Speaking of shipping…
Some of you will recall my video interview about about a year ago with market historian David Chapman.
Here’s a recent comment from David:
“As the chart of average shipping container rates shows, the costs have jumped over the past number of weeks,
thanks to the ongoing attacks in the Red Sea. North America freight shipping is rising as well, thanks to the
drought conditions in the Panama Canal and the Mississippi River. That leaves two of the most important
shipping routes in high doubt. For Red Sea shippers, a trip around Cape of Good Hope adds 13–15 extra days.
Calculate costs plus increased oil demand.

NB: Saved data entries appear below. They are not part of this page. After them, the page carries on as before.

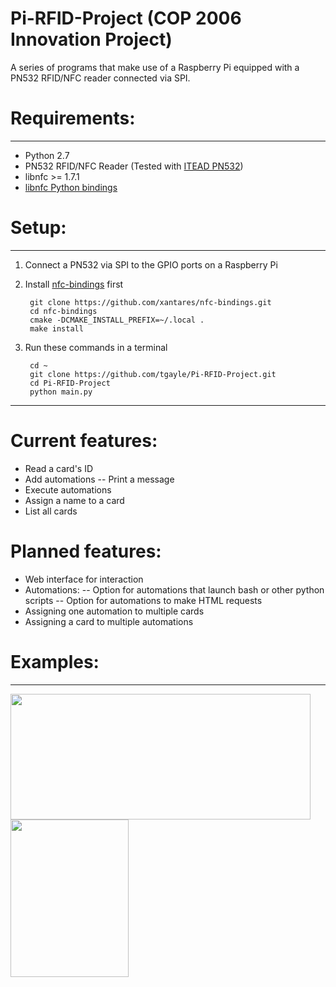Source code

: # Pi-RFID-Project (COP 2006 Innovation Project)

A series of programs that make use of a Raspberry Pi equipped with a PN532 RFID/NFC reader connected via SPI. 

# Requirements:
---------------
- Python 2.7 
- PN532 RFID/NFC Reader (Tested with [ITEAD PN532](https://www.itead.cc/itead-pn532-nfc-module.html))
- libnfc >= 1.7.1
- [libnfc Python bindings](https://github.com/xantares/nfc-bindings)

# Setup:
--------
1. Connect a PN532 via SPI to the GPIO ports on a Raspberry Pi

2. Install [nfc-bindings](https://github.com/xantares/nfc-bindings) first

        git clone https://github.com/xantares/nfc-bindings.git
        cd nfc-bindings
        cmake -DCMAKE_INSTALL_PREFIX=~/.local .
        make install

3. Run these commands in a terminal

        cd ~
        git clone https://github.com/tgayle/Pi-RFID-Project.git
        cd Pi-RFID-Project
        python main.py
    
---
# Current features:

- Read a card's ID
- Add automations
-- Print a message
- Execute automations
- Assign a name to a card
- List all cards

# Planned features:

- Web interface for interaction
- Automations:
-- Option for automations that launch bash or other python scripts
-- Option for automations to make HTML requests
- Assigning one automation to multiple cards
- Assigning a card to multiple automations

# Examples:
---
<img src="https://i.imgur.com/3iCZVMq.png" height="201" width=480>

<img src="https://i.imgur.com/vsduqJ3.jpg" height="252" width=189>


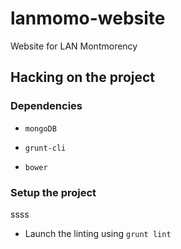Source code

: # lanmomo-website
Website for LAN Montmorency
## Hacking on the project

### Dependencies
 * `mongoDB`

 * `grunt-cli`
 * `bower`

### Setup the project
 ssss

* Launch the linting using `grunt lint`
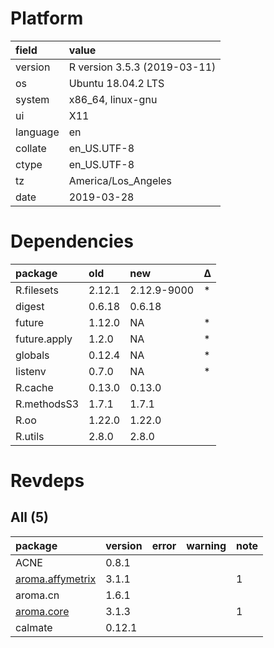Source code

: # Platform

|field    |value                        |
|:--------|:----------------------------|
|version  |R version 3.5.3 (2019-03-11) |
|os       |Ubuntu 18.04.2 LTS           |
|system   |x86_64, linux-gnu            |
|ui       |X11                          |
|language |en                           |
|collate  |en_US.UTF-8                  |
|ctype    |en_US.UTF-8                  |
|tz       |America/Los_Angeles          |
|date     |2019-03-28                   |

# Dependencies

|package      |old    |new         |Δ  |
|:------------|:------|:-----------|:--|
|R.filesets   |2.12.1 |2.12.9-9000 |*  |
|digest       |0.6.18 |0.6.18      |   |
|future       |1.12.0 |NA          |*  |
|future.apply |1.2.0  |NA          |*  |
|globals      |0.12.4 |NA          |*  |
|listenv      |0.7.0  |NA          |*  |
|R.cache      |0.13.0 |0.13.0      |   |
|R.methodsS3  |1.7.1  |1.7.1       |   |
|R.oo         |1.22.0 |1.22.0      |   |
|R.utils      |2.8.0  |2.8.0       |   |

# Revdeps

## All (5)

|package                                         |version |error |warning |note |
|:-----------------------------------------------|:-------|:-----|:-------|:----|
|ACNE                                            |0.8.1   |      |        |     |
|[aroma.affymetrix](problems.md#aromaaffymetrix) |3.1.1   |      |        |1    |
|aroma.cn                                        |1.6.1   |      |        |     |
|[aroma.core](problems.md#aromacore)             |3.1.3   |      |        |1    |
|calmate                                         |0.12.1  |      |        |     |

Similarly, the route around the Strait of Magellan is not overly
viable, so to move things from New York to Asia they might instead also go around the Cape of Good Hope….None of this is to suggest that anything untoward is going to happen. However, it is important to understand
the importance and role of each of these major choke points and their potential impact on global trade and oil
prices in particular. Blockages could have serious economic fallout that could help plunge the world into a steep recession. An outbreak of war in, say, the Straits of Hormuz could see oil prices soar by 20% or more. It could send the world, particularly the West, into a steep recession. Yet, negotiations to end these conflicts seem remote.‘ David Chapman
Seeking alpha this morning (January 10th): “Shipping rates continue to rise steeply as vessels face long delays amid increasing Red Sea attacks by Yemen’s Houthi rebels. The average shipping cost for a 40-foot container has nearly doubled since the attacks began, according to Drewry’s World Container Index, with $200B in cargo estimated to have been diverted since early December. Late on Tuesday, U.S. and U.K. forces shot down the Houthis’ biggest attack yet, with Secretary of State Antony Blinken warning of consequences if they continue. Meanwhile, the U.N. Security Council will vote today on a resolution demanding an immediate halt to the Houthi assaults that have impeded global commerce.”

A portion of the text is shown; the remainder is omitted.